_Instructions to follow_
Say how many lines of the data contain "methods", and nothing more.

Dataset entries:

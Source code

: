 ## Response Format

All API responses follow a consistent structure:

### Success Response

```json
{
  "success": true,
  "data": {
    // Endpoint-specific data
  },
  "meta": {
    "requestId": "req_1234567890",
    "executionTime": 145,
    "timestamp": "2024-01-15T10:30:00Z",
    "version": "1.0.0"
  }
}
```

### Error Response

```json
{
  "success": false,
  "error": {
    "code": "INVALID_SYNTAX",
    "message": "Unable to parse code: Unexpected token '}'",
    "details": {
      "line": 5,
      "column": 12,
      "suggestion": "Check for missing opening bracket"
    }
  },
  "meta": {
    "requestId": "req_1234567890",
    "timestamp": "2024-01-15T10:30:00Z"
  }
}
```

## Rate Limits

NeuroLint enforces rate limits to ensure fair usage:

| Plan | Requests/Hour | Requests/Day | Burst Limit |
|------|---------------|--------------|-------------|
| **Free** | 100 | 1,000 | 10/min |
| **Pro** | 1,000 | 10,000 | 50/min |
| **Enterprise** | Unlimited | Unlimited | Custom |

--

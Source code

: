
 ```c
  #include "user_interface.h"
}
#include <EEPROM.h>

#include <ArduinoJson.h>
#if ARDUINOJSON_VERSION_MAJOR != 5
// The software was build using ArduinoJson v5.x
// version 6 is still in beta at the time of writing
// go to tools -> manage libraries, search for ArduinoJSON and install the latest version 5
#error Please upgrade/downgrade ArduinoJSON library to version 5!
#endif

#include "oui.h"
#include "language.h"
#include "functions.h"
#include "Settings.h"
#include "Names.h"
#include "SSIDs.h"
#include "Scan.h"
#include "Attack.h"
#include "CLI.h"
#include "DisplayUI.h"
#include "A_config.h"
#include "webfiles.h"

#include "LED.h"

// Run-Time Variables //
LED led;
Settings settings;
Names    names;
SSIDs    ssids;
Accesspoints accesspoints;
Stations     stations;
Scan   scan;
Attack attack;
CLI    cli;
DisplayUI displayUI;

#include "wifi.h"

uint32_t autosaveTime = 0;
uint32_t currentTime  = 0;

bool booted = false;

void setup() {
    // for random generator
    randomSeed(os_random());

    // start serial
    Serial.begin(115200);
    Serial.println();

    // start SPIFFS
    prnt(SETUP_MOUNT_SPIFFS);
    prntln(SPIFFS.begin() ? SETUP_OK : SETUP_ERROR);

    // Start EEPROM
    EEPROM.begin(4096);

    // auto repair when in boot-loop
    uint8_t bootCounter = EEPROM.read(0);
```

==

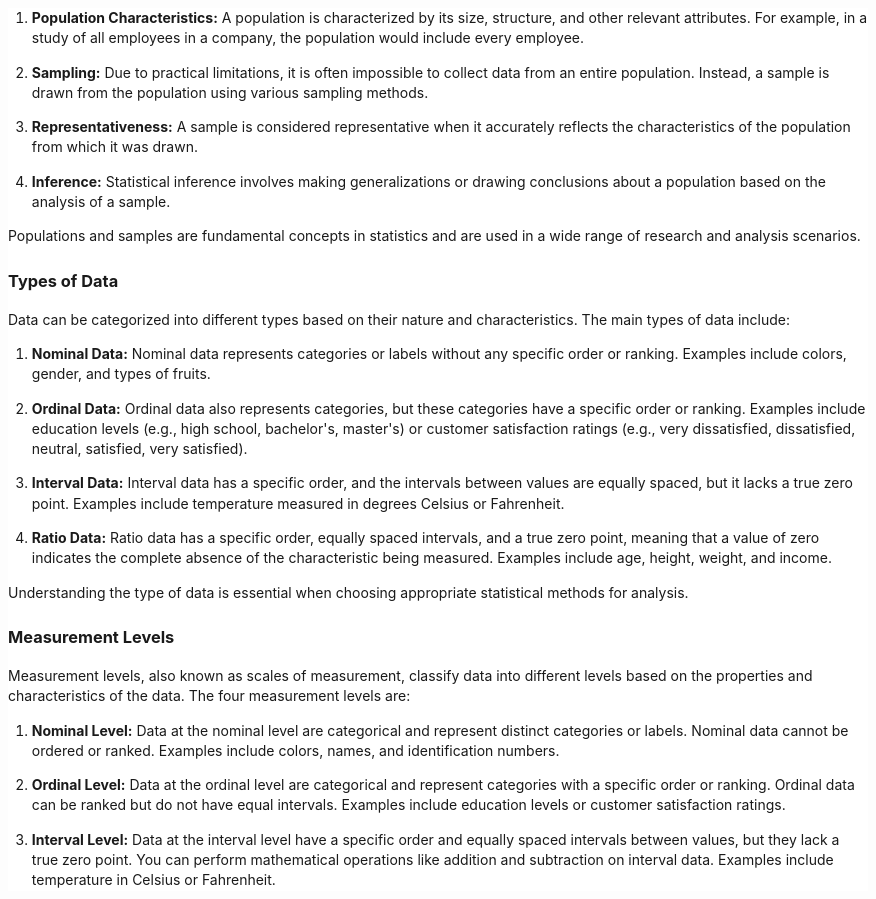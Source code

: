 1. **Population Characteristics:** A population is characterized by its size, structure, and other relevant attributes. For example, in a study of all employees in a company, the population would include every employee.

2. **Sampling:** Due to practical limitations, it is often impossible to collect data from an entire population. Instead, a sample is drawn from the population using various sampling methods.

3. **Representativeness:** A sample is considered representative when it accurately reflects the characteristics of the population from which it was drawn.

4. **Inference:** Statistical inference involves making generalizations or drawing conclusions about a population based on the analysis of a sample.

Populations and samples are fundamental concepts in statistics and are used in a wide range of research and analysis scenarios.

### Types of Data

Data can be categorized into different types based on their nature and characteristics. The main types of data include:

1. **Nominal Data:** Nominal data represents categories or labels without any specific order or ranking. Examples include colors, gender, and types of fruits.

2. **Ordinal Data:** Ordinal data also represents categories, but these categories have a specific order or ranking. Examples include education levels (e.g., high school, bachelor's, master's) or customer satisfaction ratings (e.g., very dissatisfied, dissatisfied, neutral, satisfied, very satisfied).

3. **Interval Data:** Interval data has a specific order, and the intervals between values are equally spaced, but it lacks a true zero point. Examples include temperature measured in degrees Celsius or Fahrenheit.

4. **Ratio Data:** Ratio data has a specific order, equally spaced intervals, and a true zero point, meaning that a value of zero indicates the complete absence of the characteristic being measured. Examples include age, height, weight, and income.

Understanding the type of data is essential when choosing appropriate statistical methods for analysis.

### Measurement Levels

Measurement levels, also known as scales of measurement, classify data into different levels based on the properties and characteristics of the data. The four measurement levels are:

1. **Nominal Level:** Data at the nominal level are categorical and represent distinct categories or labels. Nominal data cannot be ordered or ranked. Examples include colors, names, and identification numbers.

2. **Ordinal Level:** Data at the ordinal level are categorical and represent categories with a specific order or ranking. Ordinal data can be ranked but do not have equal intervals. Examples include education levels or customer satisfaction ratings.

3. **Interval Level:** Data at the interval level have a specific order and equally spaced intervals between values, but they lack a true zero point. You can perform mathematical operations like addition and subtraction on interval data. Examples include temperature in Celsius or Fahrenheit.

_Task response_
2